Your objective: In the data below, how many lines contain the string "anscombe"? Give only the number.

(Collected data)
--------------------------------
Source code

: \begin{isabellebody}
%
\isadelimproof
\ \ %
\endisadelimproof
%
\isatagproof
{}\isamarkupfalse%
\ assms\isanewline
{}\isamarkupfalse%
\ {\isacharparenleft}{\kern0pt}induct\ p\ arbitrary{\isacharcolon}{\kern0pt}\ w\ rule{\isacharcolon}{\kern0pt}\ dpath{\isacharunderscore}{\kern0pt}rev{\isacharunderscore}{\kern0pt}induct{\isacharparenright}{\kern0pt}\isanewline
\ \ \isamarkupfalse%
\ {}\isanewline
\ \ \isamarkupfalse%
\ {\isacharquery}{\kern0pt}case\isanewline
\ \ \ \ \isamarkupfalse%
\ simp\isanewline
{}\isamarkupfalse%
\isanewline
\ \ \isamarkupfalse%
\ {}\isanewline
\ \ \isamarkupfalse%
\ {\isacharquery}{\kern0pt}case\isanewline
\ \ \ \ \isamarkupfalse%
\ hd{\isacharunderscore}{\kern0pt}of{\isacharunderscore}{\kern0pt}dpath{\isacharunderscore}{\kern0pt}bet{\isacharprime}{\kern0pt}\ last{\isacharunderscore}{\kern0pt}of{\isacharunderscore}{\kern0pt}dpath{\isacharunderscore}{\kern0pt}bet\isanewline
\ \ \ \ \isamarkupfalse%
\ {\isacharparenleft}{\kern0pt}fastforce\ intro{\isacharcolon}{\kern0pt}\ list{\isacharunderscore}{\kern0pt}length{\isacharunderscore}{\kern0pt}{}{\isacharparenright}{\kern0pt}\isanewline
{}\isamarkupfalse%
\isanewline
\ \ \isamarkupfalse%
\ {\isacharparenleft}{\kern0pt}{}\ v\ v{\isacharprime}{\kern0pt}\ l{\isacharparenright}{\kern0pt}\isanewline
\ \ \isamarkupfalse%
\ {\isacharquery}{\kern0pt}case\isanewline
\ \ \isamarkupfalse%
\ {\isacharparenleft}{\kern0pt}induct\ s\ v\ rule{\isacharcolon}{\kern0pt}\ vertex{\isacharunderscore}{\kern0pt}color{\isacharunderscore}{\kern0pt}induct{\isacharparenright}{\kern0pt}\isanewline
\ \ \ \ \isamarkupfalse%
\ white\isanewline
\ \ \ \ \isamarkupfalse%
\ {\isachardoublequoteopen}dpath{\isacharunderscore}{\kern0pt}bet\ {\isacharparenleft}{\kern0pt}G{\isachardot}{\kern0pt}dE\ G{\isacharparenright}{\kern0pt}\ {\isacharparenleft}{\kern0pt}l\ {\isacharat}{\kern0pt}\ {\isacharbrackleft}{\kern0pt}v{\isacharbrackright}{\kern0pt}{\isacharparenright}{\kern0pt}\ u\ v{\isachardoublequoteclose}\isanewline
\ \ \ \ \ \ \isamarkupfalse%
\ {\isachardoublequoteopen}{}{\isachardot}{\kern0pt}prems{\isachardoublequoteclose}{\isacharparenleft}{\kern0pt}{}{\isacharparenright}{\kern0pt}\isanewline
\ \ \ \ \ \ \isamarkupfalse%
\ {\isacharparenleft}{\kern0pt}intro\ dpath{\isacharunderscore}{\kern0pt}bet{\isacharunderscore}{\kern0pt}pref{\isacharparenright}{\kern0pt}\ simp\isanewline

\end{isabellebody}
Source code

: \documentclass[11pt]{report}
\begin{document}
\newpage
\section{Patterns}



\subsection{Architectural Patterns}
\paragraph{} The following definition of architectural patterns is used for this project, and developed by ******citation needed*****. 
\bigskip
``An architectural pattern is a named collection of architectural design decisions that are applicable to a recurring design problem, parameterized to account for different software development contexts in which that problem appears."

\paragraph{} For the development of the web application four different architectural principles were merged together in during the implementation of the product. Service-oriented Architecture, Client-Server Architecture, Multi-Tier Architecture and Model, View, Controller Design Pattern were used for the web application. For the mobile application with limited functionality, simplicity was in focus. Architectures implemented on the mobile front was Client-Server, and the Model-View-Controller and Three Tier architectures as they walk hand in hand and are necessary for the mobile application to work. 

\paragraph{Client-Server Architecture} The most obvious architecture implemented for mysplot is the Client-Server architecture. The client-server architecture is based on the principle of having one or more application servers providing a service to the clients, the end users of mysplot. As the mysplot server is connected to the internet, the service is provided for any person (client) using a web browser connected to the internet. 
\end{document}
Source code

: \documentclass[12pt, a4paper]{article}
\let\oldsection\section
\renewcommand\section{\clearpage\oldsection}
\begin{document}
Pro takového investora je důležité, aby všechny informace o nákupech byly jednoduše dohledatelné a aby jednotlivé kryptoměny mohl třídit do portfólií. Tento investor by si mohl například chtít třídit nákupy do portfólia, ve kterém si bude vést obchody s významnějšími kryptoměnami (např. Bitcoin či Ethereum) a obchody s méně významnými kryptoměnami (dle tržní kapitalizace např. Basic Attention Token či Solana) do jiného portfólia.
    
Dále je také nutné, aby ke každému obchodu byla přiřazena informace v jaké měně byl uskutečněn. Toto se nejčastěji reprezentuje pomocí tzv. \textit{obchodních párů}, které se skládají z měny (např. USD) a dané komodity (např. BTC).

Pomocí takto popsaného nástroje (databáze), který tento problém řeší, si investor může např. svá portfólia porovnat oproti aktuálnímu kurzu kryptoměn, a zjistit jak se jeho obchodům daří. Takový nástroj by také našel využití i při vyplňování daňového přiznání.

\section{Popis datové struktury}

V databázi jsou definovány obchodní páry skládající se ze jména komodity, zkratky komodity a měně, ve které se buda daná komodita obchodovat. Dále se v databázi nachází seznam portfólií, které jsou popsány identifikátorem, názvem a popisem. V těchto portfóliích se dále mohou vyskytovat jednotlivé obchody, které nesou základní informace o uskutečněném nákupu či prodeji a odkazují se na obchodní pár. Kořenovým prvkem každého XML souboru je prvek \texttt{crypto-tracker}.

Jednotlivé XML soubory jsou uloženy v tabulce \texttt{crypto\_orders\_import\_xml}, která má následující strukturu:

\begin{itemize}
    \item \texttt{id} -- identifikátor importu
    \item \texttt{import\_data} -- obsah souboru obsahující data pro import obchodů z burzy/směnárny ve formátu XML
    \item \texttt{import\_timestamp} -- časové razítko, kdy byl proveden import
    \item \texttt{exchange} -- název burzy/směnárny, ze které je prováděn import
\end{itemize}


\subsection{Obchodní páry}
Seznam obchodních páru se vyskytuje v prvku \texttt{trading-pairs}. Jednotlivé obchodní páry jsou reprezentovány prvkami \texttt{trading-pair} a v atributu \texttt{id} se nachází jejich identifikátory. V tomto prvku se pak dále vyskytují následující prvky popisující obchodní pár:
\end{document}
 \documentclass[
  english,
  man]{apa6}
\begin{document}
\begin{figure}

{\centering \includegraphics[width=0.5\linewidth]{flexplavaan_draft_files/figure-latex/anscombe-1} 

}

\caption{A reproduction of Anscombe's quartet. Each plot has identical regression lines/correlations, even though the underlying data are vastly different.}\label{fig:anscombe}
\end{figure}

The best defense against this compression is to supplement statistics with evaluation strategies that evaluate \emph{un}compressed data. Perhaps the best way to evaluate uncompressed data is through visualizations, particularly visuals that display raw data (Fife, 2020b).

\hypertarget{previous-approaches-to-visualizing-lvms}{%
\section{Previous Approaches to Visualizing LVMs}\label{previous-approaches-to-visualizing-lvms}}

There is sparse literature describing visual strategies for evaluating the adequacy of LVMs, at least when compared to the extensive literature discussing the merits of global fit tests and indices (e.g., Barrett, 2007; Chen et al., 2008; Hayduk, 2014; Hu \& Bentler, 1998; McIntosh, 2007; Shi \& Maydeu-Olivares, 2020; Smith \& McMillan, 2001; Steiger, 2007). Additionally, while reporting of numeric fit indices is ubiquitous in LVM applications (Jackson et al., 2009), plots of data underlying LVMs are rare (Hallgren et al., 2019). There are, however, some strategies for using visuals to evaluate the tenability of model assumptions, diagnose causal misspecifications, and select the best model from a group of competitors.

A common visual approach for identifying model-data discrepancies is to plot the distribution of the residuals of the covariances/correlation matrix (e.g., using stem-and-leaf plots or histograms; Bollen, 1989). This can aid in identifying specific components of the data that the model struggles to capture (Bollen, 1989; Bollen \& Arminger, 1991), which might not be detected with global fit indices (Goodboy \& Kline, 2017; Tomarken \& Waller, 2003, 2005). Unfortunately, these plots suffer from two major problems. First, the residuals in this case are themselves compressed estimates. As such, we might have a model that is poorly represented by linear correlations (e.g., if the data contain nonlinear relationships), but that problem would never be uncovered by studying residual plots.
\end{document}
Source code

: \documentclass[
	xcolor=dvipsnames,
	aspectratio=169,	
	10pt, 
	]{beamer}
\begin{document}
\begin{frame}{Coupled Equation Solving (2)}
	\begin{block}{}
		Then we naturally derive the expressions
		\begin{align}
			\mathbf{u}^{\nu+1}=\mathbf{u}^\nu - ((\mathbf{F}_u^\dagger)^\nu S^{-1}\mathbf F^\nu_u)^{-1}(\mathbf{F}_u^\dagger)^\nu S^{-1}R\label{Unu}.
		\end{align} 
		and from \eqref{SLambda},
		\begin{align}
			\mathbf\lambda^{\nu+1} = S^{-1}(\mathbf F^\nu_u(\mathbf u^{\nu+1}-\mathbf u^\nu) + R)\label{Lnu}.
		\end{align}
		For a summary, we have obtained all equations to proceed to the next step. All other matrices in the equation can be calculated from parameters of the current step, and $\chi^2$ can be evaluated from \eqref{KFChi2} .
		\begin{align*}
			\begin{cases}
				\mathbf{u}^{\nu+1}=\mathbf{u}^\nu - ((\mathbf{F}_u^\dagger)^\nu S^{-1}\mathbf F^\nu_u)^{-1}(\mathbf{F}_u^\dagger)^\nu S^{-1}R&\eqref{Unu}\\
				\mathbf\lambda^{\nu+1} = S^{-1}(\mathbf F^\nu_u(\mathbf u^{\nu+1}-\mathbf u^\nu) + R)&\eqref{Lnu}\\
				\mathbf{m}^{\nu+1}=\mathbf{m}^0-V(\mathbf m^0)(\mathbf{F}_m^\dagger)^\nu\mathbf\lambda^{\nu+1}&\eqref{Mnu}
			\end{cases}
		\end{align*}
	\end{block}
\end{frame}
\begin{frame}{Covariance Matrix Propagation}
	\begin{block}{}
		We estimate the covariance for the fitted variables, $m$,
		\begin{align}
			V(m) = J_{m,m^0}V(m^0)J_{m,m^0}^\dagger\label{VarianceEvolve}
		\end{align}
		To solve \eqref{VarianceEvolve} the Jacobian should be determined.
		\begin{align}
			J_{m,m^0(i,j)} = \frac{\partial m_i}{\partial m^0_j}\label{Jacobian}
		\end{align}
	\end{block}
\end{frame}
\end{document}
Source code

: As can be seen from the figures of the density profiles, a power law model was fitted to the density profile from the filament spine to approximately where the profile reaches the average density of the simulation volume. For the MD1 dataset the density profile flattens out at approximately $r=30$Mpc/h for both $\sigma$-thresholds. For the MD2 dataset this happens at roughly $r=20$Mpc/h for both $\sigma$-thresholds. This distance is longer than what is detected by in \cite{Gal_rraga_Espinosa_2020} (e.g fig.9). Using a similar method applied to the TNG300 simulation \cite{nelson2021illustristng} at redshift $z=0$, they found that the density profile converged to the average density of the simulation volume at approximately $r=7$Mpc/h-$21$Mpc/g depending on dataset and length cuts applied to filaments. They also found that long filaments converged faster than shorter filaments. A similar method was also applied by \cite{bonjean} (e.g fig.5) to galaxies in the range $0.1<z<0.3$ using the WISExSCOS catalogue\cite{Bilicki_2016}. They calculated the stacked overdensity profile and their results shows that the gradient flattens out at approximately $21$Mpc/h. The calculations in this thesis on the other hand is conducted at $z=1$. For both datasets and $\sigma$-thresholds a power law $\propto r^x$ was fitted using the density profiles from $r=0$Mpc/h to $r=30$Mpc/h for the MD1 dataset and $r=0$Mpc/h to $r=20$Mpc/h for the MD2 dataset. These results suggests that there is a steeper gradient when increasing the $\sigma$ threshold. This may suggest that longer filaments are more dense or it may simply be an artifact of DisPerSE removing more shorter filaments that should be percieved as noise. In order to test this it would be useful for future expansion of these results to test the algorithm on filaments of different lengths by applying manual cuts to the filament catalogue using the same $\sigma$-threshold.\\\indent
--------------------------------
Expected output: 2